L’Ordre ne poursuit pas les charlatans. Il poursuit spécifiquement deux types de médecins :

  • ceux qui innovent en dehors des voies tracées par l’industrie pharmaceutique ou l’administration ;
  • ceux qui soulignent les failles du système.

En revanche, comme l’a montré un rapport édifiant de la Cour des comptes de 2019, le CNOM s’est montré plutôt laxiste pour poursuivre les confrères accusés d’agressions sexuelles. Les vrais criminels et délinquants sexuels ne sont pas poursuivis(11,12) !Ce rapport dénonce, en outre, de graves défaillances dans la gestion du Conseil de l’Ordre et note qu’une grande partie des médecins qui y siègent sont des hommes à la retraite déconnectés des réalités du terrain(11,12).

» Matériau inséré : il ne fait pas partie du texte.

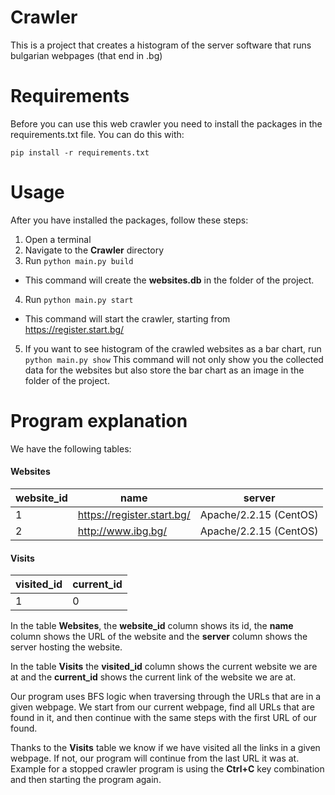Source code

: # Crawler

This is a project that creates a histogram of the server software that runs bulgarian webpages (that end in .bg)

# Requirements

Before you can use this web crawler you need to install the packages in the requirements.txt file. You can do this with:

```
pip install -r requirements.txt
```

# Usage

After you have installed the packages, follow these steps:

1. Open a terminal
2. Navigate to the __Crawler__ directory
3. Run ```python main.py build```
- This command will create the __websites.db__ in the folder of the project.
4. Run ```python main.py start```
- This command will start the crawler, starting from https://register.start.bg/
5. If you want to see histogram of the crawled websites as a bar chart, run ```python main.py show``` This command will not only show you the collected data for the websites but also store the bar chart as an image in the folder of the project.

# Program explanation

We have the following tables:
#### Websites
website_id  |  name  |  server  |
----------- | ------ | -------- |
1  |  https://register.start.bg/  |  Apache/2.2.15 (CentOS)  |
2  |  http://www.ibg.bg/  |  Apache/2.2.15 (CentOS)  |

#### Visits
visited_id  |  current_id  |
----------- | ------ |
1  |  0  |

In the table __Websites__, the __website_id__ column shows its id, the __name__ column shows the URL of the website and the __server__ column shows the server hosting the website.

In the table __Visits__ the __visited_id__ column shows the current website we are at and the __current_id__ shows the current link of the website we are at.

Our program uses BFS logic when traversing through the URLs that are in a given webpage. We start from our current webpage, find all URLs that are found in it, and then continue with the same steps with the first URL of our found.

Thanks to the __Visits__ table we know if we have visited all the links in a given webpage. If not, our program will continue from the last URL it was at. Example for a stopped crawler program is using the __Ctrl+C__ key combination and then starting the program again.
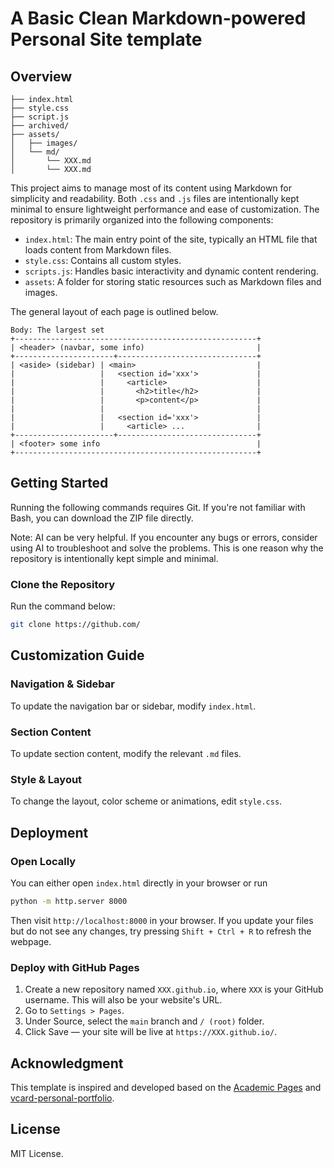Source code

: # A Basic Clean Markdown-powered Personal Site template

## Overview
```
├── index.html
├── style.css
├── script.js  
├── archived/           
├── assets/ 
│   ├── images/          
│   └── md/     
│       └── XXX.md
│       └── XXX.md              
```

This project aims to manage most of its content using Markdown for simplicity and readability. Both `.css` and `.js` files are intentionally kept minimal to ensure lightweight performance and ease of customization. The repository is primarily organized into the following components:

- `index.html`: The main entry point of the site, typically an HTML file that loads content from Markdown files.
- `style.css`: Contains all custom styles.
- `scripts.js`: Handles basic interactivity and dynamic content rendering.
- `assets`: A folder for storing static resources such as Markdown files and images.

The general layout of each page is outlined below.

```
Body: The largest set
+------------------------------------------------------+
| <header> (navbar, some info)                         |
+----------------------+-------------------------------+
| <aside> (sidebar) | <main>                           |
|                   |   <section id='xxx'>             |
|                   |     <article>                    |
|                   |       <h2>title</h2>             |
|                   |       <p>content</p>             |
|                   |                                  |
|                   |   <section id='xxx'>             |
|                   |     <article> ...                |
+----------------------+-------------------------------+
| <footer> some info                                   |
+------------------------------------------------------+
```

## Getting Started

Running the following commands requires Git. If you're not familiar with Bash, you can download the ZIP file directly.

Note: AI can be very helpful. If you encounter any bugs or errors, consider using AI to troubleshoot and solve the problems. This is one reason why the repository is intentionally kept simple and minimal.

### Clone the Repository

Run the command below:

```bash
git clone https://github.com/
```

## Customization Guide

### Navigation & Sidebar
To update the navigation bar or sidebar, modify `index.html`.

### Section Content
To update section content, modify the relevant `.md` files.

### Style & Layout
To change the layout, color scheme or animations, edit `style.css`.


## Deployment

### Open Locally
You can either open `index.html` directly in your browser or run

```bash
python -m http.server 8000
```
Then visit `http://localhost:8000` in your browser. If you update your files but do not see any changes, try pressing `Shift + Ctrl + R` to refresh the webpage.

### Deploy with GitHub Pages
1. Create a new repository named `XXX.github.io`, where `XXX` is your GitHub username. This will also be your website's URL.
1. Go to `Settings > Pages`.
1. Under Source, select the `main` branch and `/ (root)` folder.
1. Click Save — your site will be live at `https://XXX.github.io/`.

## Acknowledgment
This template is inspired and developed based on the [Academic Pages](https://github.com/academicpages/academicpages.github.io.git) and [vcard-personal-portfolio](https://github.com/codewithsadee/vcard-personal-portfolio.git).

## License
MIT License.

Bref, cette institution doit changer.

Ses défaillances empêchent depuis trop longtemps les médecins de soigner.

En effet, comment une profession peut-elle évoluer si elle n’entend aucune critique et n’accepte aucune innovation ?

Il est temps de mettre fin à la chasse aux sorcières !

Enfin, les médecins qui passent devant le Conseil de l’Ordre sont souvent bien mal préparés au traitement qu’ils vont recevoir.On les moque, on ne les écoute pas.

Il faut lire l’excellent livre de Sylvie Simon, Ordres et désordres pour en prendre la mesure ou bien tous les livres de Pierre Lance !

Combien de médecins se sont fait interdire d’exercice, combien ont été radiés, combien ont rendu les armes, voire se sont suicidés à cause de ces attaques injustes ?

Et cela fait des années que cela dure !

Il est temps de transformer l’Ordre, d’en faire une association d’aide aux médecins et non un organisme de chasse aux sorcières.

Pourquoi la justice des médecins se fait-elle en dehors de la justice classique?

On pourrait parfaitement imaginer que seule la justice fût qualifiée pour condamner les médecins qui le mériteraient.L’Ordre aurait simplement un rôle consultatif.

Son vrai rôle serait d’aider les jeunes médecins à s’installer, de faire passer des messages de prévention, de prendre sa liberté face à l’industrie pharmaceutique, d’encourager l’essor d’une médecine humaine, écologique, durable, à l’écoute des patients et des soignants…

Combien de procédures injustes les médecins – et par ricochet leurs patients – devront-ils subir avant que l’on ne se décide à faire évoluer cette institution ?

Naturellement vôtre,

Augustin de Livois

PS : Si vous pensez que la réforme du Conseil de l’Ordre des Médecins est une urgence, que vous êtes révoltés par leurs abus et que vous souhaitez mettre un terme à cette situation scandaleuse, cliquez ici.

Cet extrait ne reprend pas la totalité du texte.